Start of DATA
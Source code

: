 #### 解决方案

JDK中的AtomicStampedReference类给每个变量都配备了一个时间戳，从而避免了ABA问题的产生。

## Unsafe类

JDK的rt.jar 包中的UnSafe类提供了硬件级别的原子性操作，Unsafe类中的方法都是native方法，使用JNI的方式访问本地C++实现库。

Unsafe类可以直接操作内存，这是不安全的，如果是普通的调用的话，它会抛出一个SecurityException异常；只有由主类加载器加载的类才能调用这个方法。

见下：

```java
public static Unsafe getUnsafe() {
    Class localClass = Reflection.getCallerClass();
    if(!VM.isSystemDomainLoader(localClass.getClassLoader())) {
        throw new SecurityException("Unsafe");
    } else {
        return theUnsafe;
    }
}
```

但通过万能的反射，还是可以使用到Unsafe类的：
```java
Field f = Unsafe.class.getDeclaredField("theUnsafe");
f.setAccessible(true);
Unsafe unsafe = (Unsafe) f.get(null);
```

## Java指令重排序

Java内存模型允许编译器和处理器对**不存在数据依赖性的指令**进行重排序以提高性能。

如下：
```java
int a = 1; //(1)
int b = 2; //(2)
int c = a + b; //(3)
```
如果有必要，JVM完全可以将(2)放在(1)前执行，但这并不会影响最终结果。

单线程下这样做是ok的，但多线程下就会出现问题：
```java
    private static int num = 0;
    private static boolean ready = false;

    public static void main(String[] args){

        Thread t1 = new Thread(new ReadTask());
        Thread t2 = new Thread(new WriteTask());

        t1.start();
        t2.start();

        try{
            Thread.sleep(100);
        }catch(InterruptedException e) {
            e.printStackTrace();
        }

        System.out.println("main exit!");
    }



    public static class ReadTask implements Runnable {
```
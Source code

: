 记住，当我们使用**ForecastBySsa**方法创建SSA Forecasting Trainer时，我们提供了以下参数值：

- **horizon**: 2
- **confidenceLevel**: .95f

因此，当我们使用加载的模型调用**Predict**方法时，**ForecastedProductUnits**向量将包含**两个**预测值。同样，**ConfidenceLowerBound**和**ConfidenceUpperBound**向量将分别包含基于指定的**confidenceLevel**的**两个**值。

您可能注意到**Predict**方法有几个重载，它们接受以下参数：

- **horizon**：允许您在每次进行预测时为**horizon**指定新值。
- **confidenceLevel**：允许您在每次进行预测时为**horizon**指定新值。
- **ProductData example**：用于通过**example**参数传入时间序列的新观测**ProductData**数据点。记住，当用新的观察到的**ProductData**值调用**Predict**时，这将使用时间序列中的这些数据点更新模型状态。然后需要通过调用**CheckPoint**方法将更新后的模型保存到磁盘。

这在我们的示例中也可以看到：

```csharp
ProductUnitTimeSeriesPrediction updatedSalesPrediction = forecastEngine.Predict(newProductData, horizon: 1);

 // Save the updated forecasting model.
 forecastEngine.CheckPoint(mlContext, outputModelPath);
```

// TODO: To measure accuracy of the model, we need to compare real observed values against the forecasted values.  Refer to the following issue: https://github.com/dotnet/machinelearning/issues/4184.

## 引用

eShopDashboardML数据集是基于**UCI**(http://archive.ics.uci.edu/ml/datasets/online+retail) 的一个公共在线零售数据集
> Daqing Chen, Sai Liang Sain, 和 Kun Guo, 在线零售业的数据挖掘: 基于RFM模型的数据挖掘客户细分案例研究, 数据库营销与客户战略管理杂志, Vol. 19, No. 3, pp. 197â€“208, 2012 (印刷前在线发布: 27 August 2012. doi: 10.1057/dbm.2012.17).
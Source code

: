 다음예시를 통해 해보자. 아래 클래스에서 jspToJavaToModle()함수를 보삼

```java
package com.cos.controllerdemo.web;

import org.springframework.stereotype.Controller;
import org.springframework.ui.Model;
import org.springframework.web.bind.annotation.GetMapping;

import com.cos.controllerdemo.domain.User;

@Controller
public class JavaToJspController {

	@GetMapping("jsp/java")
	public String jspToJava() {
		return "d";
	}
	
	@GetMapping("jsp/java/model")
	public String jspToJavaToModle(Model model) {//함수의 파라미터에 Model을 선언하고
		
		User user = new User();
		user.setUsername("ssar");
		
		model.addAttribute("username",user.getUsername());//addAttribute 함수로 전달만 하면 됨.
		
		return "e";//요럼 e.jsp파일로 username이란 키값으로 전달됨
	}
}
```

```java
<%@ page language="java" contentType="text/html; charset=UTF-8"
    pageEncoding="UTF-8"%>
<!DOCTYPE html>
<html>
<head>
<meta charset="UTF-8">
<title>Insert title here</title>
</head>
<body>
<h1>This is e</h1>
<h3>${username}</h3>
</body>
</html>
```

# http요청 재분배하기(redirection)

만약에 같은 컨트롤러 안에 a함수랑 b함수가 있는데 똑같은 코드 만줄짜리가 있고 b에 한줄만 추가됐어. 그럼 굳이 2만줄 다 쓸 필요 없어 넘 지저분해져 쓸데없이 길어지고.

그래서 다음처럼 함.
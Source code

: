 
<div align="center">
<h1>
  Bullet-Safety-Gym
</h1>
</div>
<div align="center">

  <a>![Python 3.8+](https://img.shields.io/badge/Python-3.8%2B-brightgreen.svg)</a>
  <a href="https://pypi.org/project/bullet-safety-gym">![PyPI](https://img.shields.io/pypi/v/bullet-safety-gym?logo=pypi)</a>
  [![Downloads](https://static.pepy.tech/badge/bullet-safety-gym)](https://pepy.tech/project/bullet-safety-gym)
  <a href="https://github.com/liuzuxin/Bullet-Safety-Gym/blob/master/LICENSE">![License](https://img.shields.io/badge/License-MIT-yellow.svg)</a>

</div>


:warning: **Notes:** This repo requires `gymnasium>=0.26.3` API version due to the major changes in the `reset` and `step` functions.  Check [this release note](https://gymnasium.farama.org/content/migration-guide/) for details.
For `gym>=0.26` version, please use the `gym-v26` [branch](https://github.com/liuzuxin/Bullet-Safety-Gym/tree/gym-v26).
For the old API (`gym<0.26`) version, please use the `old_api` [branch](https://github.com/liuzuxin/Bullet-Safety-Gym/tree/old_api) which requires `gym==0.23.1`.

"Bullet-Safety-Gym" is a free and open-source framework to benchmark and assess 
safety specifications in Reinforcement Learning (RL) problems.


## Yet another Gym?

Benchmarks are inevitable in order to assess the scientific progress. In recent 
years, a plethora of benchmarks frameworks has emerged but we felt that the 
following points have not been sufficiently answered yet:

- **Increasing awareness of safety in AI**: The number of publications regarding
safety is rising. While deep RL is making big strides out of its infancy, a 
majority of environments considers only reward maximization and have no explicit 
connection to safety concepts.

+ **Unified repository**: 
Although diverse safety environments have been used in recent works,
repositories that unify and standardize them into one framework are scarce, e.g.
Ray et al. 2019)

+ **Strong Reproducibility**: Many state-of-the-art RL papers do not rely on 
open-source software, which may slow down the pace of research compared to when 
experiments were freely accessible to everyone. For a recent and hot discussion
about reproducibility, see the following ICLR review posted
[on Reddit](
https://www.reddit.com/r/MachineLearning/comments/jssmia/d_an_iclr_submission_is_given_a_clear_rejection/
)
End of DATA
THE PROBLEM »
Return all lines from the material that contain "static".

SOLUTION FOR THIS TASK »
public static Unsafe getUnsafe() {
    private static int num = 0;
    private static boolean ready = false;
    public static void main(String[] args){
    public static class ReadTask implements Runnable {
  [![Downloads](https://static.pepy.tech/badge/bullet-safety-gym)](https://pepy.tech/project/bullet-safety-gym)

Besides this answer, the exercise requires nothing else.